FIG. 8 illustrates a color cube used in volume rendering. As shown in FIG. 8, the color cube assigns black to the origin (0, 0, 0), assigns white to the vertex (1, 1, 1) diagonally opposite to the origin, and increases the intensity of the corresponding RGB value as the value of each coordinate increases within the cube. The RGB value for each coordinate is used as normalized texture sampling coordinate value.


In order to define the start point and the end point of each ray in the volume rendering, front and the rear face of color cube images with the same size (that is, the pixel size) may be generated. The value obtained at the same position of each of the two generated images becomes the start point and the end point of the ray corresponding to the position. When accumulating the values obtained by performing three-dimensional texture sampling of the medical image with a predetermined interval along with the ray from the start point to the end point, the intended volume rendering result may be obtained. The medical image data generator 120 of the medical image processing apparatus 10 according to an embodiment of the present invention may perform volume rendering and generate medical image data using the preceding method.



FIG. 9 is a block diagram of the medical image data generator 120 according to an embodiment of the present invention. Referring to FIG. 9, the medical image data generator 120 according to an embodiment of the present invention may include a HU setting unit 122 and a volume renderer 124.


The volume renderer 124 receives the medical image of the object, and performs volume rendering on the received medical image to generate medical image data. As described above, the medical image may include at least one of an X-ray image, a CT image, a PET image, an ultrasound image, and an MRI, but the present invention is not limited thereto. According to a further embodiment of the present invention, the volume renderer 124 may perform volume rendering on the user defined auxiliary data as well as the medical image of the object. The auxiliary data may represent arbitrary information whose size and position are defined in reference to a medical image coordinate system such as a path, a critical zone, and the like previously prepared by the user.


In general, the auxiliary data may be defined in the form of a triangle mesh and drawn separately from the medical image and then synthesized. However, according to an exemplary embodiment of the present invention, the volume rendering may be performed after synthesizing previously prepared auxiliary data with the medical image. In order to perform the volume rendering of the auxiliary data together with the medical image, the auxiliary data may be represented as voxels having a predetermined range of values.

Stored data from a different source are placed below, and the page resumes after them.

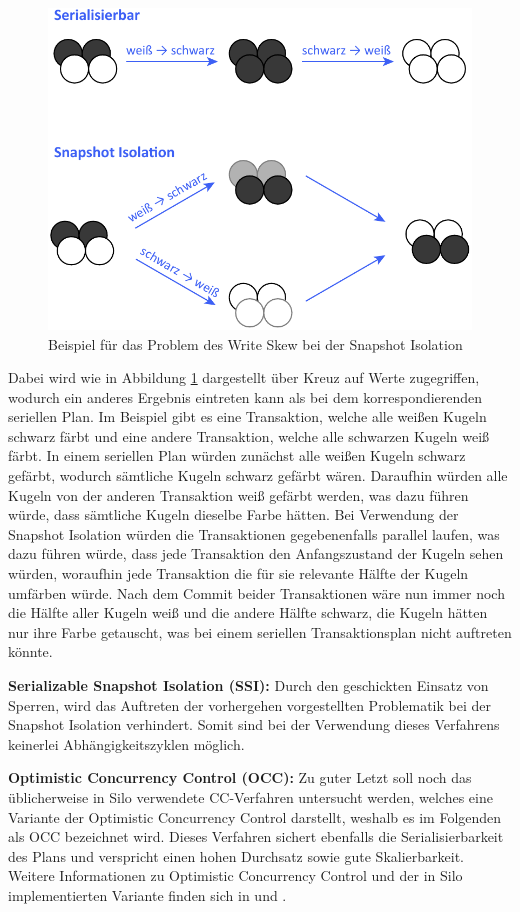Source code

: \begin{figure}
	\includegraphics[width=0.8\columnwidth]{img/write_skew.pdf}
	\caption{Beispiel für das Problem des Write Skew bei der Snapshot Isolation \cite{write_skew}}
	\label{fig:write_skew}
\end{figure}

Dabei wird wie in Abbildung \ref{fig:write_skew} dargestellt über Kreuz auf Werte zugegriffen, wodurch ein anderes Ergebnis eintreten kann als bei dem korrespondierenden seriellen Plan.
Im Beispiel gibt es eine Transaktion, welche alle weißen Kugeln schwarz färbt und eine andere Transaktion, welche alle schwarzen Kugeln weiß färbt.
In einem seriellen Plan würden zunächst alle weißen Kugeln schwarz gefärbt, wodurch sämtliche Kugeln schwarz gefärbt wären.
Daraufhin würden alle Kugeln von der anderen Transaktion weiß gefärbt werden, was dazu führen würde, dass sämtliche Kugeln dieselbe Farbe hätten.
Bei Verwendung der Snapshot Isolation würden die Transaktionen gegebenenfalls parallel laufen, was dazu führen würde, dass jede Transaktion den Anfangszustand der Kugeln sehen würden, woraufhin jede Transaktion die für sie relevante Hälfte der Kugeln umfärben würde.
Nach dem Commit beider Transaktionen wäre nun immer noch die Hälfte aller Kugeln weiß und die andere Hälfte schwarz, die Kugeln hätten nur ihre Farbe getauscht, was bei einem seriellen Transaktionsplan nicht auftreten könnte.

\textbf{Serializable Snapshot Isolation (SSI):} Durch den geschickten Einsatz von Sperren, wird das Auftreten der vorhergehen vorgestellten Problematik bei der Snapshot Isolation verhindert.
Somit sind bei der Verwendung dieses Verfahrens keinerlei Abhängigkeitszyklen möglich.

\textbf{Optimistic Concurrency Control (OCC):} Zu guter Letzt soll noch das üblicherweise in Silo verwendete CC-Verfahren untersucht werden, welches eine Variante der Optimistic Concurrency Control darstellt, weshalb es im Folgenden als OCC bezeichnet wird.
Dieses Verfahren sichert ebenfalls die Serialisierbarkeit des Plans und verspricht einen hohen Durchsatz sowie gute Skalierbarkeit.
Weitere Informationen zu Optimistic Concurrency Control und der in Silo implementierten Variante finden sich in \cite{Kung:1981} und \cite{Tu:2013}.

In the case of CT, which is the most widely used medical image, the CT values of each component of the human body are shown in Table 1 below. In this case, the unit of each value is Hounsfield Unit (HU).












TABLE 1







Tissue
CT Number (HU)



















Bone
+1000



Liver
40~60



White matter
−20~−30



Gray matter
−37~−45



Blood
40



Muscle
10~40



Kidney
30



Cerebrospinal Fluid (CSF)
15



Water
0



Fat
 −50~−100



Air
~1000










Data according to digital imaging and communications in medicine (DICOM), which is the medical imaging standard, uses 2 bytes per pixel. Thus, the range of values each pixel can have is 216, ranging from −32768 to 32767. Foreign substances such as implants may be inserted into the human body, but they are substituted with appropriate values during the reconstruction process so that values outside the range of +/−1000 HU are not used in the CT.

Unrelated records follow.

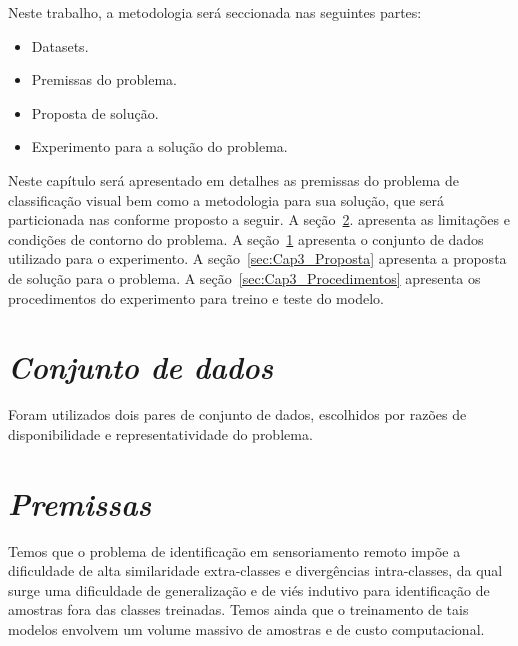 Neste trabalho, a metodologia será seccionada nas seguintes partes:
\begin{itemize}
    \item  Datasets.
    \item  Premissas do problema.
    \item  Proposta de solução.
    \item  Experimento para a solução do problema.

\end{itemize}

Neste capítulo será apresentado em detalhes as premissas do problema de classificação visual bem como a metodologia para sua solução, que será particionada nas conforme proposto a seguir. A seção~\ref{sec:Cap3_Premissas}. apresenta as limitações e condições de contorno do problema. A seção~\ref{sec:Cap3_Dataset} apresenta o conjunto de dados utilizado para o experimento. A seção~\ref{sec:Cap3_Proposta} apresenta a proposta de solução para o problema. A seção~\ref{sec:Cap3_Procedimentos} apresenta os procedimentos do experimento para treino e teste do modelo.


\section{\textit{Conjunto de dados}}\label{sec:Cap3_Dataset}
Foram utilizados dois pares de conjunto de dados, escolhidos por razões de disponibilidade e representatividade do problema. 




\section{\textit{Premissas}}\label{sec:Cap3_Premissas}

Temos que o problema de identificação em sensoriamento remoto impõe a dificuldade de alta similaridade extra-classes e divergências intra-classes, da qual surge uma dificuldade de generalização e de viés indutivo para identificação de amostras fora das classes treinadas. Temos ainda que o treinamento de tais modelos envolvem um volume massivo de amostras e de custo computacional.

Therefore, according to an embodiment of the present invention, the auxiliary data may be represented as a voxel having a value outside the pre-defined HU range. In this case, the pre-defined HU range may be from −1000 HU to +1000 HU, but the present invention is not limited thereto. The HU setting unit 122 may substitute the voxel value corresponding to the position occupied by the auxiliary data in the medical image data with a value outside the range of +/−1000 HU. The volume renderer 124 obtains the voxel data substituted by the value outside the pre-defined HU range from the HU setting unit 122 and performs volume rendering on it together with the medical image. When performing volume rendering of the auxiliary data together with the medical image, the amount of computation required to render additional data included in the medical image may be minimized.

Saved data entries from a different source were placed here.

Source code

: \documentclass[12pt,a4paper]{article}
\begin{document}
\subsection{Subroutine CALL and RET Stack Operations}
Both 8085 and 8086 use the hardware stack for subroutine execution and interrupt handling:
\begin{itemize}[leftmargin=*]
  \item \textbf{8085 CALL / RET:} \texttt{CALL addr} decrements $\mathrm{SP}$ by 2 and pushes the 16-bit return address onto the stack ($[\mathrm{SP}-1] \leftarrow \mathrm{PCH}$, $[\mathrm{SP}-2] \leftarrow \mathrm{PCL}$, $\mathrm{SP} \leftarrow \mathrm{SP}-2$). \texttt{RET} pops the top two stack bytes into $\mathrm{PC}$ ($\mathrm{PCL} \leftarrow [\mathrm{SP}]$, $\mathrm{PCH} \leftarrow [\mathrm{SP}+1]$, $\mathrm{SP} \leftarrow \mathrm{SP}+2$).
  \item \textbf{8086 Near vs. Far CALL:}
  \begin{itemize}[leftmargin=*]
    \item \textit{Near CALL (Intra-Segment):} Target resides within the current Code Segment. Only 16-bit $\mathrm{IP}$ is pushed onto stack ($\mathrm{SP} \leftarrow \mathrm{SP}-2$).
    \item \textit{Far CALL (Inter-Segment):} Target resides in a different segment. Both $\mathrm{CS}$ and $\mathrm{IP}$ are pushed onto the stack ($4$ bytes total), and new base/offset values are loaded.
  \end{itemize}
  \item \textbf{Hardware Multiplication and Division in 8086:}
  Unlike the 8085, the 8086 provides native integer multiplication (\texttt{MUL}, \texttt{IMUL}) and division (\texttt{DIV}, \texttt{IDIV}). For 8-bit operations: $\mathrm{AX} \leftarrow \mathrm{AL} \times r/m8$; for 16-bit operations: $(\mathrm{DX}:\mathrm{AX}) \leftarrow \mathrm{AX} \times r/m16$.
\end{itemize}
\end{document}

According to a further embodiment of the present invention, the range outside the pre-defined HU range may include the first HU range exceeding the first threshold and the second HU range below the second threshold. In this case, the first threshold may be +1000 HU, and the second threshold may be −1000 HU. The HU setting unit 122 may set a value of the first HU range and a value of the second HU range to represent different types of auxiliary data. For example, the value of the first HU range may represent marker information set by the user, and the value of the second HU range may represent path information. According to another embodiment, the value of the first HU range may represent path information, and the value of the second HU range may represent critical zone information. By representing the auxiliary data as voxels having different ranges of values, the user may easily identify different types of auxiliary data. The above-mentioned classification criteria of the auxiliary data type and the HU range allocation method are illustrative of the present invention, and the present invention is not limited thereto.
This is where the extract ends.